Rendered images with source text:
'''
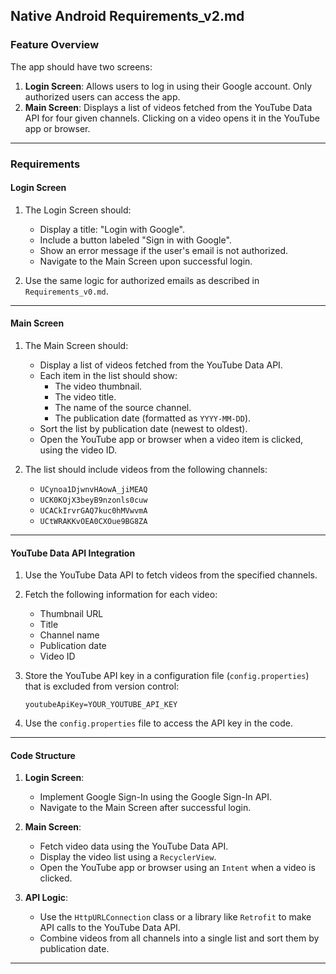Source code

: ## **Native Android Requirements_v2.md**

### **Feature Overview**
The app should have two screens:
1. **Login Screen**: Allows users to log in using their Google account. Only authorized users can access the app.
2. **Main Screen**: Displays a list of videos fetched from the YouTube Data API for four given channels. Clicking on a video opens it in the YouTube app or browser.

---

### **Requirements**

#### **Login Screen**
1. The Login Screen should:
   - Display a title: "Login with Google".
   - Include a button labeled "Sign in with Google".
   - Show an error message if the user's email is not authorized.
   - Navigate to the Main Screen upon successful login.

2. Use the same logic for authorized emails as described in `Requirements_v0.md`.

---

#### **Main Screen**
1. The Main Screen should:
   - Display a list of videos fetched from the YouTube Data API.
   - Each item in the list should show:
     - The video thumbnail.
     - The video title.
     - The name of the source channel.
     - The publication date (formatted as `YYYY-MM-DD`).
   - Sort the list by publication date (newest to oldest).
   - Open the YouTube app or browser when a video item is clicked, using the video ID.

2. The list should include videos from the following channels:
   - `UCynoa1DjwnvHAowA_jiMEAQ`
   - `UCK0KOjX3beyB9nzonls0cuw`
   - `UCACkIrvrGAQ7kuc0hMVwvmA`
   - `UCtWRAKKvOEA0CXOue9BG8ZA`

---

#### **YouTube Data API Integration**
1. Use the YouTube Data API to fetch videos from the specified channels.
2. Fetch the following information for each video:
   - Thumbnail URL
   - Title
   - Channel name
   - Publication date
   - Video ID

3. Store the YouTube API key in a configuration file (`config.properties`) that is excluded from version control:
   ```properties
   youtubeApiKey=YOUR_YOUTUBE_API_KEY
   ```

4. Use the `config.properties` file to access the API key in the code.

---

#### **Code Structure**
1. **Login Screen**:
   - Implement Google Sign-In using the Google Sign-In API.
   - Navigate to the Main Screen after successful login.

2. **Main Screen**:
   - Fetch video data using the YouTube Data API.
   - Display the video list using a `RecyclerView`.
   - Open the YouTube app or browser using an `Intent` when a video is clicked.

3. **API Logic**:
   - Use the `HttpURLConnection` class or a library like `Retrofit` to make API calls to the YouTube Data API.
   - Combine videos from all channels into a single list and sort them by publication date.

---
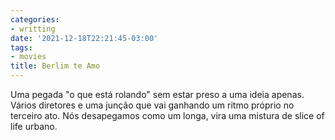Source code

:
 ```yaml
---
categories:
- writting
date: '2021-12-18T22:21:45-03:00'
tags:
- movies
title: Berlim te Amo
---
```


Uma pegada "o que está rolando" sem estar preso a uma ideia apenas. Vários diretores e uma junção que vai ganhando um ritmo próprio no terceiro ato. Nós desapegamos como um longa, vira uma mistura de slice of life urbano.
'''
__What to work on__.
Please copy each line of the records above in which the word "item" can be found.

__Answer box__.
   - Each item in the list should show:
   - Open the YouTube app or browser when a video item is clicked, using the video ID.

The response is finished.